Gereja rencana salib Yunani bisa dibilang merupakan struktur arsitektur Bizantium yang paling khas. Denah bangunan berbentuk salib Yunani yang ditambatkan oleh sebuah bujur sangkar tengah dengan empat lengan yang sama panjang muncul dari semua sisi. Dilihat dari atas, gereja ini berbentuk salib Yunani yang besar.

Episentrum arsitektur Bizantium adalah kota yang dikenal sebagai Konstantinopel, hingga awal abad ke-20 ketika pemerintah Republik Turki secara resmi mengadopsi nama Istanbul. Gaya tersebut muncul setelah Kaisar Romawi Konstantin memindahkan ibu kota Kekaisaran Romawi dari Roma ke Konstantinopel pada tahun 330 M. Ibukota Konstantinopel bertahan selama lebih dari seribu tahun.

Konstantinopel jatuh ke tangan Kekaisaran Ottoman pada tanggal 29 Mei 1453. Peristiwa ini menandai berakhirnya Kekaisaran Romawi dan konversi kota itu menjadi ibu kota baru Kekaisaran Ottoman, yang sekarang dikenal sebagai Istanbul di Turki. Tanggal ini juga digunakan oleh banyak orang untuk menandai akhir zaman Bizantium dan puncak gaya arsitekturnya.

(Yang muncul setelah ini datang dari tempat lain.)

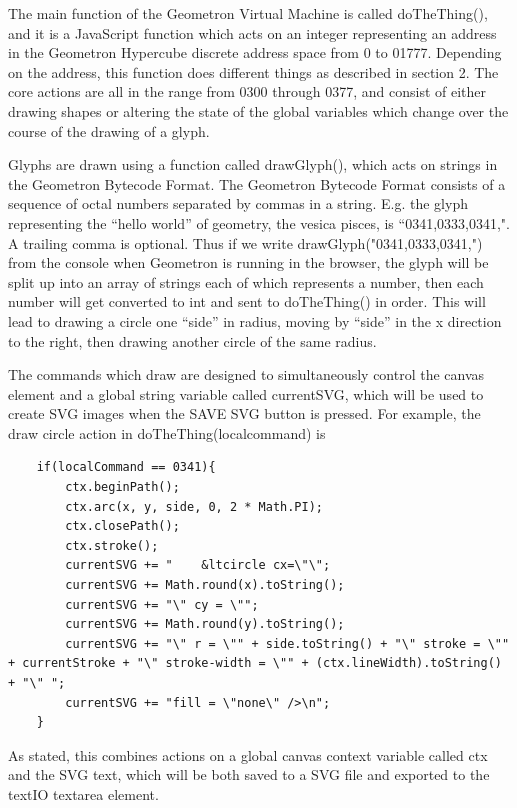 \documentclass[11pt]{article}
\begin{document}
    The main function of the Geometron Virtual Machine is called doTheThing(), and it is a JavaScript function which acts on an integer representing an address in the Geometron Hypercube discrete address space from 0 to 01777.  Depending on the address, this function does different things as described in section 2.  The core actions are all in the range from 0300 through 0377, and consist of either drawing shapes or altering the state of the global variables which change over the course of the drawing of a glyph.  




    Glyphs are drawn using a function called drawGlyph(), which acts on strings in the Geometron Bytecode Format.  The Geometron Bytecode Format consists of a sequence of octal numbers separated by commas in a string.  E.g. the glyph representing the ``hello world'' of geometry, the vesica pisces, is ``0341,0333,0341,".  A trailing comma is optional.  Thus if we write drawGlyph("0341,0333,0341,") from the console when Geometron is running in the browser, the glyph will be split up into an array of strings each of which represents a number, then each number will get converted to int and sent to doTheThing() in order.  This will lead to drawing a circle one ``side'' in radius, moving by ``side'' in the x direction to the right, then drawing another circle of the same radius.   




    The commands which draw are designed to simultaneously control the canvas element and a global string variable called currentSVG, which will be used to create SVG images when the SAVE SVG button is pressed.  For example, the draw circle action in doTheThing(localcommand) is 


\begin{verbatim}
    if(localCommand == 0341){
        ctx.beginPath();
        ctx.arc(x, y, side, 0, 2 * Math.PI);
        ctx.closePath();
        ctx.stroke();
        currentSVG += "    &ltcircle cx=\"\";
        currentSVG += Math.round(x).toString();
        currentSVG += "\" cy = \"";
        currentSVG += Math.round(y).toString();
        currentSVG += "\" r = \"" + side.toString() + "\" stroke = \"" + currentStroke + "\" stroke-width = \"" + (ctx.lineWidth).toString() + "\" ";
        currentSVG += "fill = \"none\" />\n";		
    }
\end{verbatim}


    As stated, this combines actions on a global canvas context variable called ctx and the SVG text, which will be both saved to a SVG file and exported to the textIO textarea element.   
\end{document}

Meskipun Konstantinopel direbut oleh pasukan Sultan Mehmed II, arsitektur Bizantium telah menyebar ke daerah lain di mana pengaruhnya tetap terlihat. Arsitektur Romawi dan Gotik berhutang budi pada gaya Bizantium. Arsitektur Bizantium juga bertahan di daerah-daerah di mana gereja Ortodoks menonjol, termasuk Bulgaria, Rusia, dan Ukraina. Akhirnya, gaya neo-Bizantium muncul pada akhir abad ke-19 yang paling baik dicontohkan oleh Katedral Westminster di London, Inggris dan Katedral Saint Sava di Beograd, Serbia.